Он протирал глаза и не мог вспомнить, где он. В комнате было темно, но кто-то ходил, кто-то топал, кто-то сопел и кто-то стоял над самой его постелью.
Потом вдруг комната осветилась, потому что кто-то зажег газовый рожок спичкой. Комната осветилась, а Матвей все еще сидел и ничего не понимал, и говорил с испугом:
— Всякое дыхание да хвалит господа.
— Ну, что еще?.. Чего ты это испугался? — сказал кто-то знакомым голосом.

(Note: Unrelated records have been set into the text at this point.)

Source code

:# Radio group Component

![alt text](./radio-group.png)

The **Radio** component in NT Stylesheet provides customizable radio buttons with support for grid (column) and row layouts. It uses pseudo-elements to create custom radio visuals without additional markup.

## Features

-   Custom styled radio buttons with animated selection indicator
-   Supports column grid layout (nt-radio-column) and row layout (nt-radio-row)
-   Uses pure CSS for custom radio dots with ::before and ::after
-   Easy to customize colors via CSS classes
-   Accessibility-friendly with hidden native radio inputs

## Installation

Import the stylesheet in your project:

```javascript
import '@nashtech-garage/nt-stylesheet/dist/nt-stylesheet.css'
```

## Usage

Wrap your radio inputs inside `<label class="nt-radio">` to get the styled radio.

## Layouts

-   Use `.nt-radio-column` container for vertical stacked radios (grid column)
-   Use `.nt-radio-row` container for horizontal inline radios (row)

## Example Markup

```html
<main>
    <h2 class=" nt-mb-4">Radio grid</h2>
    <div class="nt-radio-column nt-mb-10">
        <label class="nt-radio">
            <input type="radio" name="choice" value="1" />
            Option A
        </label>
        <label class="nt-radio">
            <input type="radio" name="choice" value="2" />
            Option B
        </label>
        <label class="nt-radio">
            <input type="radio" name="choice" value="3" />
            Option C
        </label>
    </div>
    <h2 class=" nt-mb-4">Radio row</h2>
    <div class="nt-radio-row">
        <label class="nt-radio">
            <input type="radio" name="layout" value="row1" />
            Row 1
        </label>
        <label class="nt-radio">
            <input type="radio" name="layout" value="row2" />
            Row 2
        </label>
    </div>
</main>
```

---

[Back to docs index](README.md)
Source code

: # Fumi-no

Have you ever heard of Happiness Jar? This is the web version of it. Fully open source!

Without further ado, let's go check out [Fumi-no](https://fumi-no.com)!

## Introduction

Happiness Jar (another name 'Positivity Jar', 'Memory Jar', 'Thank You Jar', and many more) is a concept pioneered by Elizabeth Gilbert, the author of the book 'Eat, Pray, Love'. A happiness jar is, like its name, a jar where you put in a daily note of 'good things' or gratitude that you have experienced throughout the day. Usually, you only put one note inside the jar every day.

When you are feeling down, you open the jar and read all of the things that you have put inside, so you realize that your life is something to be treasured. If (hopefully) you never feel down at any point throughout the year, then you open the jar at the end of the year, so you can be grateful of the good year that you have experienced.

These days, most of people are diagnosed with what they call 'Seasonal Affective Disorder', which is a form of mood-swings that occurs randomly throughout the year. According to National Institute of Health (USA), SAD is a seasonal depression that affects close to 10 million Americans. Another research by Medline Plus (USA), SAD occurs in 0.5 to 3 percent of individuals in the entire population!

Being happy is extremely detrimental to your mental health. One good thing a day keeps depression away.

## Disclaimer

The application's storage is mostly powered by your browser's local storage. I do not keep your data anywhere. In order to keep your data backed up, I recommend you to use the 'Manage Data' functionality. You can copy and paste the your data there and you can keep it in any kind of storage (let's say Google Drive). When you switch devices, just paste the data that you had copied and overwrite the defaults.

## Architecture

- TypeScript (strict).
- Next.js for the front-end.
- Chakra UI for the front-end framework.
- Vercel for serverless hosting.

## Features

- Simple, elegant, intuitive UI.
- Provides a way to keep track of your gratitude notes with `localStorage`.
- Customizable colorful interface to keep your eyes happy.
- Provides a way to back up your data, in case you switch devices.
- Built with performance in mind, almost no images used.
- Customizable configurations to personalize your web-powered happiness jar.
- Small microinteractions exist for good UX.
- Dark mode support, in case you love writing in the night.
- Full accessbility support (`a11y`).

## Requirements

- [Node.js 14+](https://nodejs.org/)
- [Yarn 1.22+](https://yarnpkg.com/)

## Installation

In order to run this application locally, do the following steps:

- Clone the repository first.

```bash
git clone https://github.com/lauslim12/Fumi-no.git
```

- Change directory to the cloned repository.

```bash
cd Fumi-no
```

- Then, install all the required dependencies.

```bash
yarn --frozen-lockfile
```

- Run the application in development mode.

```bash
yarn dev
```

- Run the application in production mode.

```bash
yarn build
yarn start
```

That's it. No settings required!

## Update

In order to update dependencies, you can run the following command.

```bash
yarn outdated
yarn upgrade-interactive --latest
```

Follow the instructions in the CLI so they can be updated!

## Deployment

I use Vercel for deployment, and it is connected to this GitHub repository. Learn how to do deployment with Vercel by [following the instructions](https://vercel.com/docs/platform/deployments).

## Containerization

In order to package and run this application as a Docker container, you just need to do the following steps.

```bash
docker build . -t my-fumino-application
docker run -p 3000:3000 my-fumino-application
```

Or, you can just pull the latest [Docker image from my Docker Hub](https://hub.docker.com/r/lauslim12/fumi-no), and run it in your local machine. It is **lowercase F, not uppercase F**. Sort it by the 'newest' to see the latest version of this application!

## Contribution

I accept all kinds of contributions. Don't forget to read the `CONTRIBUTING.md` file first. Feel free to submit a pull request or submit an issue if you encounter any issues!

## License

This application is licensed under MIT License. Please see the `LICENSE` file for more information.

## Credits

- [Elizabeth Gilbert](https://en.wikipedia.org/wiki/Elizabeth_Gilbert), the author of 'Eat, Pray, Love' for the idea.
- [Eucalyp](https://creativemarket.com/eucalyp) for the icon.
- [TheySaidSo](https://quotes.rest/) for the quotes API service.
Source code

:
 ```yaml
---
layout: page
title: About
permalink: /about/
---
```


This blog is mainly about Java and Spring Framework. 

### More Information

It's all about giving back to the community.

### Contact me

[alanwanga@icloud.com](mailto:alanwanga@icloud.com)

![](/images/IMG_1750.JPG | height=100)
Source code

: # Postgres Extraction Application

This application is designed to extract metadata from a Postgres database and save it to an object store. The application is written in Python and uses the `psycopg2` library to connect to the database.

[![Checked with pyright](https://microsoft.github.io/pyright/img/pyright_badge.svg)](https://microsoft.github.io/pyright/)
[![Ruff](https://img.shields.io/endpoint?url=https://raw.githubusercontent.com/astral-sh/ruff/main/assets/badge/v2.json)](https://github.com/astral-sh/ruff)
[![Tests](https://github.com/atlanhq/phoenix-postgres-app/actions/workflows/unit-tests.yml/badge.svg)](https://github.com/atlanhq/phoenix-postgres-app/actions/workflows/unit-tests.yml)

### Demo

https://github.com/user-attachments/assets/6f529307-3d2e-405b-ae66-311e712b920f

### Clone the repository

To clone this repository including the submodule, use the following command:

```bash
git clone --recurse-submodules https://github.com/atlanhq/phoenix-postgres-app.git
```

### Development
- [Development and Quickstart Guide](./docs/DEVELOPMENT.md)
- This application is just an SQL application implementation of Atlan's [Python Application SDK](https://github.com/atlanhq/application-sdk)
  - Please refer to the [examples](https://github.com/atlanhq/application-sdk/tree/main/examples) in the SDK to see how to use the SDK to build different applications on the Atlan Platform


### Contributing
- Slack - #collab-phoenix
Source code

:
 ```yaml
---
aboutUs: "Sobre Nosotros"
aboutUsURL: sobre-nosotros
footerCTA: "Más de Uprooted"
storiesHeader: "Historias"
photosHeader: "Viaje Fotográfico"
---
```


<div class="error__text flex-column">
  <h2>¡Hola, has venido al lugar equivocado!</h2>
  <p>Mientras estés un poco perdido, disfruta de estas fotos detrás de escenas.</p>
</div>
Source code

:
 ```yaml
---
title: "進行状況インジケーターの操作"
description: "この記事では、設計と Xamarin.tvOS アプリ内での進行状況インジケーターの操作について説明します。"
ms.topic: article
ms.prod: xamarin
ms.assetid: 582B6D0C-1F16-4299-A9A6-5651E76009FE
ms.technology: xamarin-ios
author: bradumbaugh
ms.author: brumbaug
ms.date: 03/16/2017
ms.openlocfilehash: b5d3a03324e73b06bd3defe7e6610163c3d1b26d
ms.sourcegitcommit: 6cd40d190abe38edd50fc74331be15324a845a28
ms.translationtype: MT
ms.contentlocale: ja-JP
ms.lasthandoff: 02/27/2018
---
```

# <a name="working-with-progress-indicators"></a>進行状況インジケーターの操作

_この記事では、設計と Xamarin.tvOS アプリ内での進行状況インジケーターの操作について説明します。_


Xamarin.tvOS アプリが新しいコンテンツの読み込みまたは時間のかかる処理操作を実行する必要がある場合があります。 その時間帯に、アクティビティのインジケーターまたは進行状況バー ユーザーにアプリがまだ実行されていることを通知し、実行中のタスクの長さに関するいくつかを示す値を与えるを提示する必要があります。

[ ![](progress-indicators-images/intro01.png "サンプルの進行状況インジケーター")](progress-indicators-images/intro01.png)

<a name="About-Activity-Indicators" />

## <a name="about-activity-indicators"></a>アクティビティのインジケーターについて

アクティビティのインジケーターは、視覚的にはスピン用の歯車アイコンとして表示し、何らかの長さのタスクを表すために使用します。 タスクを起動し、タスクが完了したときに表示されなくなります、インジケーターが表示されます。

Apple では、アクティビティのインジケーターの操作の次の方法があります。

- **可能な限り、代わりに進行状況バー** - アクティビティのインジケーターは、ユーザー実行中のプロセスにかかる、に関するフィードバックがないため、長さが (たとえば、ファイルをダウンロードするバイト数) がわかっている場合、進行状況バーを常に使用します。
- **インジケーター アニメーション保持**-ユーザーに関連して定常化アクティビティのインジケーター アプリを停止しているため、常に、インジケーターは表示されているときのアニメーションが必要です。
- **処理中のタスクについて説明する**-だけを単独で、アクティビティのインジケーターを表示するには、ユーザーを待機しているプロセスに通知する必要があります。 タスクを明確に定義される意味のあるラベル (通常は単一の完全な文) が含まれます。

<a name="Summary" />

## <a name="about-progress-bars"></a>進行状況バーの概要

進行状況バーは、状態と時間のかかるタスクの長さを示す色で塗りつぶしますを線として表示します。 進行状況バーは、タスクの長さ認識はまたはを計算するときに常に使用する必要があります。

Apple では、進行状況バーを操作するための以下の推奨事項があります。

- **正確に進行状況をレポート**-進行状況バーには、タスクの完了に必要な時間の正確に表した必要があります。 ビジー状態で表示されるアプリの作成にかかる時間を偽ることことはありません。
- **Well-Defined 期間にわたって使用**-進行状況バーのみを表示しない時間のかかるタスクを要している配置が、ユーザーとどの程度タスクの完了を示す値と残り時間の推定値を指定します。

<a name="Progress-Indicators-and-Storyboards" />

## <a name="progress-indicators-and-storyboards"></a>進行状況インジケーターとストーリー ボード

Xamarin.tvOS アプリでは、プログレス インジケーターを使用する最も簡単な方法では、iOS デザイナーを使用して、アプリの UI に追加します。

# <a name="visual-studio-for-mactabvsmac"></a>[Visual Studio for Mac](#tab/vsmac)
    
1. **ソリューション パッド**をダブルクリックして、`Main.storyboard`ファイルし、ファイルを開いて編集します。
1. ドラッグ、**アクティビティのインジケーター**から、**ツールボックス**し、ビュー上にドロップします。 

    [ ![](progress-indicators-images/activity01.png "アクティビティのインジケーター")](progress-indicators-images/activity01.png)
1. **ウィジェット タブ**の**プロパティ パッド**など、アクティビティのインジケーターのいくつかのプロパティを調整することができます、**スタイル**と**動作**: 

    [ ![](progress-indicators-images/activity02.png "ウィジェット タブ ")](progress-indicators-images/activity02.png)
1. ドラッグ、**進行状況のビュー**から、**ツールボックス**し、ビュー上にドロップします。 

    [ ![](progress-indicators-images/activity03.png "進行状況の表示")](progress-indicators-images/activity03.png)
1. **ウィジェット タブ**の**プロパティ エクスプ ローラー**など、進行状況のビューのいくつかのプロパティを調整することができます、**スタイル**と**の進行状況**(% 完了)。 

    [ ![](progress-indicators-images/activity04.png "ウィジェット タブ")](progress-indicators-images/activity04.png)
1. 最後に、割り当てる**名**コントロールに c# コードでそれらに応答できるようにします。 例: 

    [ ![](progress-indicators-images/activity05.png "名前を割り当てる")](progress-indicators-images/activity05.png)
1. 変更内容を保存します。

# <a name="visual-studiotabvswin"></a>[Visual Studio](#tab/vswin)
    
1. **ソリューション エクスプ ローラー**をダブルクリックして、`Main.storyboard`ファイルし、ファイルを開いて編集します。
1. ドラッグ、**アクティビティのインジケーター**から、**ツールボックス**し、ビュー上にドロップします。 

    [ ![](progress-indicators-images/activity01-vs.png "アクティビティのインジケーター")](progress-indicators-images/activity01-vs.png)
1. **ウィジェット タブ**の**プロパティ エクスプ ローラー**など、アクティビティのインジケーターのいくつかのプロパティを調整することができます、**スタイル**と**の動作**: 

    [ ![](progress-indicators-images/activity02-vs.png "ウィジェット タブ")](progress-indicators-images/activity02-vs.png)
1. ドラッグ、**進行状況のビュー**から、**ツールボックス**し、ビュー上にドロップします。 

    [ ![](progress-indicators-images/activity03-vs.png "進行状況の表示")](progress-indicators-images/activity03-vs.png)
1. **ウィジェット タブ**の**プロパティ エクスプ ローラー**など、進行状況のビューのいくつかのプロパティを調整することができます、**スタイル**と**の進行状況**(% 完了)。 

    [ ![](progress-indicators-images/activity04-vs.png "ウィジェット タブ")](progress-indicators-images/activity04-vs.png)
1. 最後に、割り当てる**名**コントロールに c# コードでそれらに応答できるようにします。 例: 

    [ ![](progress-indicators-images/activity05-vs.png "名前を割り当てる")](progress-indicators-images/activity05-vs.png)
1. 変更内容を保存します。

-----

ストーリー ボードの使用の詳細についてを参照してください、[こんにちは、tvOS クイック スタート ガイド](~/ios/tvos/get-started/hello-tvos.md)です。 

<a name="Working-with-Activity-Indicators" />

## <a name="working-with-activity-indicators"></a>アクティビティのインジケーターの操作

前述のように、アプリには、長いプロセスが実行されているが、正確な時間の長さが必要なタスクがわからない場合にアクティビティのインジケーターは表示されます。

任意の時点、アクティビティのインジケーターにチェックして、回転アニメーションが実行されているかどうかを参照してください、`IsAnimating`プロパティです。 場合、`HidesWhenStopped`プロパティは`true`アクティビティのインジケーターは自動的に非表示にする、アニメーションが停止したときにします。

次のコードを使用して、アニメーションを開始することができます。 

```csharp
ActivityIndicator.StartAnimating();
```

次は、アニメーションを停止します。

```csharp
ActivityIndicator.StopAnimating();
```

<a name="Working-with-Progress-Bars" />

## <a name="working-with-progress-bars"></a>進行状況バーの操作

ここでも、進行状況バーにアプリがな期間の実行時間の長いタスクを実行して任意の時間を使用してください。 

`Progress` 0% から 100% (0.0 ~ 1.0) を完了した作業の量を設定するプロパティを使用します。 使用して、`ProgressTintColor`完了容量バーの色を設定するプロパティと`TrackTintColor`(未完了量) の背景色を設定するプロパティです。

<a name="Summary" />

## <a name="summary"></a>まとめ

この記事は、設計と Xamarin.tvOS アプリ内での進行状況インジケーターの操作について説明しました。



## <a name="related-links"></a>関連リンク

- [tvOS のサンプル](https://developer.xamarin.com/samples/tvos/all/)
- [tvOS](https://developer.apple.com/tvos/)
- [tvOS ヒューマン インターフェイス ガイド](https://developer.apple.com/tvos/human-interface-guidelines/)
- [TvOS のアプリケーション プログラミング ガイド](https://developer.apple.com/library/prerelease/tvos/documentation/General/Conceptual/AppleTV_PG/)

Голос был как будто Дымы, но что-то еще было в нем странное и чужое. И человек, стоявший над кроватью Матвея, был тоже Дыма, но как будто какой-то другой, на Дыму не похожий… Матвей думал, что это все еще сон, и стал протирать кулаками глаза… Когда он открыл их, в комнате было еще светлее, и по ней двигались люди, только что вернувшиеся целой гурьбой… Странные люди, чужие люди, люди непонятные и незнакомые, люди неизвестного звания, люди с такими лицами, по которым нельзя было определить, добрые они или злые, нравятся ли они человеку или не нравятся… Они нахлынули в комнату, точно толпа странных приведений, которые человеку видятся порой только во сне, и тихо, без шума занимали свои места. И Матвей долго еще не мог сообразить — кто это, откуда, что здесь делают и что он сам делает среди них…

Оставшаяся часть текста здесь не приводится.